Americans have a cultish fetish for "freedom", much of which is entirely rational; the founding of America did more for the palpable reality of "freedom" for more people than any other event up to that point in human history.

We all know how imperfect the freedom was, especially at the beginning, but America has added priceless timber to the reality of freedom, not least because it has not hesitated to kill for it (1776, 1860, 1941).

But what kind of freedom? Much of America's concept of freedom is tied up in property rights. In America, the individual's "freedom" to own things is held superior to the welfare of the society as a whole.

During the Cold War, we all know that very little of the "free world" was actually free. (South Korea, South Vietnam, Iran, Chile, etc.) None of these nations accorded their citizens any of the freedoms we hold dear, save one: the freedom to amass as much wealth as possible. Is it not telling that this one "freedom" was deemed sufficient for entrance into our club?

To many cultures, if not most, this is a rather perverted definition of "freedom" ; it is simply the "freedom" to be selfish and exploitative. It's much more complicated than that, of course, but we would do well to consider that critique.

What of freedom of speech and expression in general? Again, this is a good thing, but to many cultures, especially Islamic ones, "freedom of expression" seems more like "freedom to peddle pornography and to ridicule God's prophet in newspaper cartoons". Ridiculous? Maybe. But not entirely.

Would an Egyptian father want his daughter to have the "freedom" to watch and emulate American television and movies, where nearly 100% of the sex depicted takes place among young and unmarried people?

Would a peasant in Cuba want an American corporation to have the "freedom" to "own" the very land he lived on and the very sugarcane that he cut and harvested with his own hands?

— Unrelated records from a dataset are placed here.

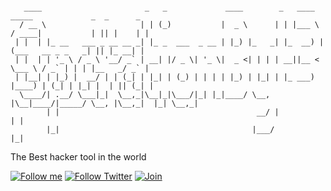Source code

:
 ```goofy

   ____                       _   _             ____        _   ____   _____             _  _      _ 
  / __ \                     | | (_)           |  _ \      | | |___ \ / ____|           | || |    | |
 | |  | |_ __   ___ _ __ __ _| |_ _  ___  _ __ | |_) |_   _| |_  __) | (___   __ _ _   _| || |_ __| |
 | |  | | '_ \ / _ \ '__/ _` | __| |/ _ \| '_ \|  _ <| | | | __||__ < \___ \ / _` | | | |__   _/ _` |
 | |__| | |_) |  __/ | | (_| | |_| | (_) | | | | |_) | |_| | |_ ___) |____) | (_| | |_| |  | || (_| |
  \____/| .__/ \___|_|  \__,_|\__|_|\___/|_| |_|____/ \__, |\__|____/|_____/ \__, |\__,_|  |_| \__,_|
        | |                                            __/ |                    | |                  
        |_|                                           |___/                     |_|                  
```
The Best hacker tool in the world

[![Follow me](https://img.shields.io/github/followers/G4ngst4Cod3r?label=follow%20me&style=social)](https://github.com/G4ngst4Cod3r)
[![Follow Twitter](https://img.shields.io/twitter/follow/ImDaHoodCoder?label=Follow%20me&style=social)](https://twitter.com/ImDaHoodCoder)
[![Join](https://img.shields.io/discord/868499076432408627.svg?label=&logo=discord&logoColor=ffffff&color=7389D8&labelColor=6A7EC2)](https://discord.gg/JnETygUHSh)
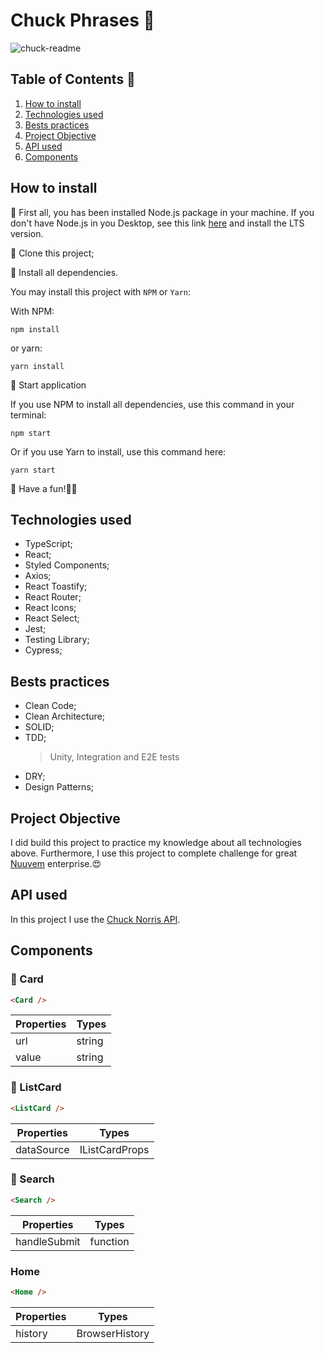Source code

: # Chuck Phrases 🔫
![chuck-readme](https://user-images.githubusercontent.com/66172398/189035281-494119fd-31e9-4ada-bab8-904b4126c8e2.png)

## Table of Contents 📝

1. [How to install](#how-to-install)
2. [Technologies used](#technologies-used)
3. [Bests practices](#bests-practices)
4. [Project Objective](#project-objective)
5. [API used](#api-used)
6. [Components](#components)

## How to install

📌 First all, you has been installed Node.js package in your machine. If you don't have Node.js in you Desktop, see this link [here]('https://nodejs.org/en/') and install the LTS version.

📌 Clone this project;

📌 Install all dependencies.

You may install this project with `NPM` or `Yarn`:

With NPM:

```shell
npm install
```

or yarn:

```shell
yarn install
```

📌 Start application

If you use NPM to install all dependencies, use this command in your terminal:

```shell
npm start
```

Or if you use Yarn to install, use this command here:

```shell
yarn start
```

📌 Have a fun!🎉😁

## Technologies used

-   TypeScript;
-   React;
-   Styled Components;
-   Axios;
-   React Toastify;
-   React Router;
-   React Icons;
-   React Select;
-   Jest;
-   Testing Library;
-   Cypress;

## Bests practices

-   Clean Code;
-   Clean Architecture;
-   SOLID;
-   TDD;
    > Unity, Integration and E2E tests
-   DRY;
-   Design Patterns;

## Project Objective

I did build this project to practice my knowledge about all technologies above. Furthermore, I use this project to complete challenge for great [Nuuvem]('https://www.nuuvem.com/br-pt/') enterprise.😍

## API used

In this project I use the [Chuck Norris API]('https://api.chucknorris.io/').

## Components

### 📌 Card

```html
<Card />
```

| Properties | Types  |
| ---------- | ------ |
| url        | string |
| value      | string |

### 📌 ListCard

```html
<ListCard />
```

| Properties | Types          |
| ---------- | -------------- |
| dataSource | IListCardProps |

### 📌 Search

```html
<Search />
```

| Properties   | Types    |
| ------------ | -------- |
| handleSubmit | function |

### Home

```html
<Home />
```

| Properties | Types          |
| ---------- | -------------- |
| history    | BrowserHistory |
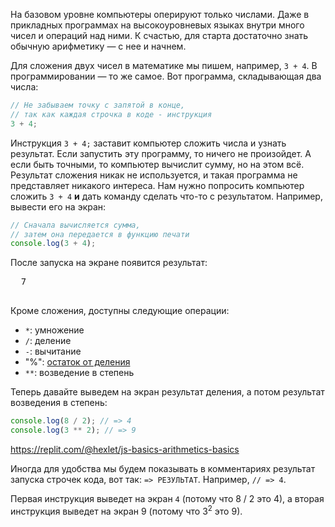На базовом уровне компьютеры оперируют только числами. Даже в прикладных программах на высокоуровневых языках внутри много чисел и операций над ними. К счастью, для старта достаточно знать обычную арифметику — с нее и начнем.

Для сложения двух чисел в математике мы пишем, например, `3 + 4`. В программировании — то же самое. Вот программа, складывающая два числа:

```javascript
// Не забываем точку с запятой в конце,
// так как каждая строчка в коде - инструкция
3 + 4;
```

Инструкция `3 + 4;` заставит компьютер сложить числа и узнать результат. Если запустить эту программу, то ничего не произойдет. А если быть точными, то компьютер вычислит сумму, но на этом всё. Результат сложения никак не используется, и такая программа не представляет никакого интереса. Нам нужно попросить компьютер сложить `3 + 4` **и** дать команду сделать что-то с результатом. Например, вывести его на экран:

```javascript
// Сначала вычисляется сумма,
// затем она передается в функцию печати
console.log(3 + 4);
```

После запуска на экране появится результат:

  <pre class='hexlet-basics-output'>
  7
  </pre>

Кроме сложения, доступны следующие операции:

- `*`: умножение
- `/`: деление
- `-`: вычитание
- "%": [остаток от деления](https://ru.wikipedia.org/wiki/Деление_с_остатком)
- `**`: возведение в степень

Теперь давайте выведем на экран результат деления, а потом результат возведения в степень:

```javascript
console.log(8 / 2); // => 4
console.log(3 ** 2); // => 9
```

https://replit.com/@hexlet/js-basics-arithmetics-basics

Иногда для удобства мы будем показывать в комментариях результат запуска строчек кода, вот так: `=> РЕЗУЛЬТАТ`. Например, `// => 4`.

Первая инструкция выведет на экран `4` (потому что 8 / 2 это 4), а вторая инструкция выведет на экран 9 (потому что 3<sup>2</sup> это 9).
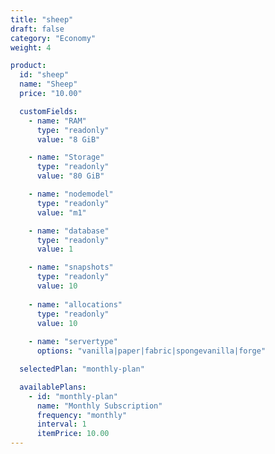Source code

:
 ```yaml
---
title: "sheep"
draft: false
category: "Economy"
weight: 4

product:
  id: "sheep"
  name: "Sheep"
  price: "10.00"

  customFields:
    - name: "RAM"
      type: "readonly"
      value: "8 GiB"

    - name: "Storage"
      type: "readonly"
      value: "80 GiB"

    - name: "nodemodel"
      type: "readonly"
      value: "m1"

    - name: "database"
      type: "readonly"
      value: 1

    - name: "snapshots"
      type: "readonly"
      value: 10
      
    - name: "allocations"
      type: "readonly"
      value: 10
      
    - name: "servertype"
      options: "vanilla|paper|fabric|spongevanilla|forge"

  selectedPlan: "monthly-plan"

  availablePlans:
    - id: "monthly-plan"
      name: "Monthly Subscription"
      frequency: "monthly"
      interval: 1
      itemPrice: 10.00
---
```


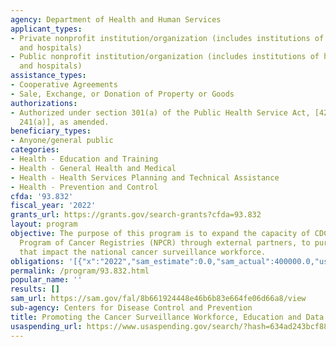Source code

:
 ```yaml
---
agency: Department of Health and Human Services
applicant_types:
- Private nonprofit institution/organization (includes institutions of higher education
  and hospitals)
- Public nonprofit institution/organization (includes institutions of higher education
  and hospitals)
assistance_types:
- Cooperative Agreements
- Sale, Exchange, or Donation of Property or Goods
authorizations:
- Authorized under section 301(a) of the Public Health Service Act, [42 U.S.C. section
  241(a)], as amended.
beneficiary_types:
- Anyone/general public
categories:
- Health - Education and Training
- Health - General Health and Medical
- Health - Health Services Planning and Technical Assistance
- Health - Prevention and Control
cfda: '93.832'
fiscal_year: '2022'
grants_url: https://grants.gov/search-grants?cfda=93.832
layout: program
objective: The purpose of this program is to expand the capacity of CDC-funded National
  Program of Cancer Registries (NPCR) through external partners, to pursue activities
  that impact the national cancer surveillance workforce.
obligations: '[{"x":"2022","sam_estimate":0.0,"sam_actual":400000.0,"usa_spending_actual":400000.0},{"x":"2023","sam_estimate":425000.0,"sam_actual":0.0,"usa_spending_actual":425000.0},{"x":"2024","sam_estimate":425000.0,"sam_actual":0.0,"usa_spending_actual":450000.0}]'
permalink: /program/93.832.html
popular_name: ''
results: []
sam_url: https://sam.gov/fal/8b661924448e46b6b83e664fe06d66a8/view
sub-agency: Centers for Disease Control and Prevention
title: Promoting the Cancer Surveillance Workforce, Education and Data Use
usaspending_url: https://www.usaspending.gov/search/?hash=634ad243bcf8821c84567f8c502073f8
---
```

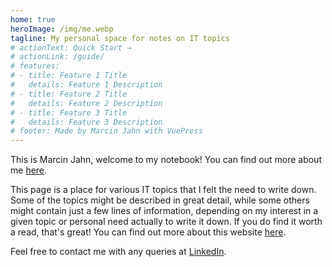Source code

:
 ```yaml
---
home: true
heroImage: /img/me.webp
tagline: My personal space for notes on IT topics
# actionText: Quick Start →
# actionLink: /guide/
# features:
# - title: Feature 1 Title
#   details: Feature 1 Description
# - title: Feature 2 Title
#   details: Feature 2 Description
# - title: Feature 3 Title
#   details: Feature 3 Description
# footer: Made by Marcin Jahn with VuePress
---
```


This is Marcin Jahn, welcome to my notebook! You can find out more about me
[here](/meta/who-am-i.md).

This page is a place for various IT topics that I felt the need to write down.
Some of the topics might be described in great detail, while some others might
contain just a few lines of information, depending on my interest in a given
topic or personal need actually to write it down. If you do find it worth a
read, that's great! You can find out more about this website
[here](/meta/this-website.md).

Feel free to contact me with any queries at <a
href="https://www.linkedin.com/in/marcin-jahn-63a9b915b">LinkedIn</a>.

Another of America's definitions of "freedom" is tied up in the Puritan ethos of pleasure-as-sin. If if gives you pleasure, it is a sin. Now, while this is occasionally true, it's a rather dim vision of life. Marijuana laws are perhaps the ultimate example. There is no other rationale for denying people the freedom to do as they please in this regard other than that some people are scandalized by other people enjoying their lives on their own terms.

So American notions of freedom are not as streamlined as most of us might think. Consider, what is a greater infringement on the "freedom" of all Americans: someone smoking a joint during the Daily Show, or corporations being "free" to donate an unlimited amount of money to national elections?